▶ [The task]:
Write out exactly the lines of the entries below, from the first through the line containing "the steps below.**", and nothing beyond them.

----

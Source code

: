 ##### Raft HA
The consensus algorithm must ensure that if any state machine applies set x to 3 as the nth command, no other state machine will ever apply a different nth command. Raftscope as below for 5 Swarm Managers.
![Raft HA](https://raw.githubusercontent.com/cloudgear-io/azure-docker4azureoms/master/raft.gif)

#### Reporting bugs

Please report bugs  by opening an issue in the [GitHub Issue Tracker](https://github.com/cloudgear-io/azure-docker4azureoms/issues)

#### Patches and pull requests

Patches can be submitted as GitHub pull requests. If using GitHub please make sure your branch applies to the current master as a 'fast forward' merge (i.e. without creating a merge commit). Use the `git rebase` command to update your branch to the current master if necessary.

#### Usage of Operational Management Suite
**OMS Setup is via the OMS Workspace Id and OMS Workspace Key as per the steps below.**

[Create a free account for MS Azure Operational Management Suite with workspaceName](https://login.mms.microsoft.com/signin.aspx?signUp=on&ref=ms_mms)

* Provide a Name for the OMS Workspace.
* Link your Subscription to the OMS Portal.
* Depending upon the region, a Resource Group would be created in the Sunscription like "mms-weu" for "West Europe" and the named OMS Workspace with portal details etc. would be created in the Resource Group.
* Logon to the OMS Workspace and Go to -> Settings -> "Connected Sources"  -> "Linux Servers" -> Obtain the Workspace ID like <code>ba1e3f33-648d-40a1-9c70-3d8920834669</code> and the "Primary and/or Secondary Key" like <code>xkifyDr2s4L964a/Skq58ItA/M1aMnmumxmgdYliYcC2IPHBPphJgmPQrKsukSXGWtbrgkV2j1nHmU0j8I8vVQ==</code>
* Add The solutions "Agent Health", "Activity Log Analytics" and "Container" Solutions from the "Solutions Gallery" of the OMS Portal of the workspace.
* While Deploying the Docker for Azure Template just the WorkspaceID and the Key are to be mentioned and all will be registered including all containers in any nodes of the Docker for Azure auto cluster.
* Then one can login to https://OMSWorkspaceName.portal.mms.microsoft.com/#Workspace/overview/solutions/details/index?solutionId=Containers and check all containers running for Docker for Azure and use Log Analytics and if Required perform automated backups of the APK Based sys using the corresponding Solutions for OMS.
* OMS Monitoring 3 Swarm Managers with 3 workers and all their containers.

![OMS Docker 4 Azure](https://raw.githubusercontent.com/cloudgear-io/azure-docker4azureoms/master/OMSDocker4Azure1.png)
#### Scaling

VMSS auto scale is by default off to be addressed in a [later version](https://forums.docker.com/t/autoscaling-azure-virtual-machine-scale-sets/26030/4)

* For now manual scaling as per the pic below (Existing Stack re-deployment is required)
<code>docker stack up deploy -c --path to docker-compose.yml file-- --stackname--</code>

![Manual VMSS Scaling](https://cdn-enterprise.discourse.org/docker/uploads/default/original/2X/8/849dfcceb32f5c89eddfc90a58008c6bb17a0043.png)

----

▶ [Response]:
Source code

: ##### Raft HA
The consensus algorithm must ensure that if any state machine applies set x to 3 as the nth command, no other state machine will ever apply a different nth command. Raftscope as below for 5 Swarm Managers.
![Raft HA](https://raw.githubusercontent.com/cloudgear-io/azure-docker4azureoms/master/raft.gif)

#### Reporting bugs

Please report bugs  by opening an issue in the [GitHub Issue Tracker](https://github.com/cloudgear-io/azure-docker4azureoms/issues)

#### Patches and pull requests

Patches can be submitted as GitHub pull requests. If using GitHub please make sure your branch applies to the current master as a 'fast forward' merge (i.e. without creating a merge commit). Use the `git rebase` command to update your branch to the current master if necessary.

#### Usage of Operational Management Suite
**OMS Setup is via the OMS Workspace Id and OMS Workspace Key as per the steps below.**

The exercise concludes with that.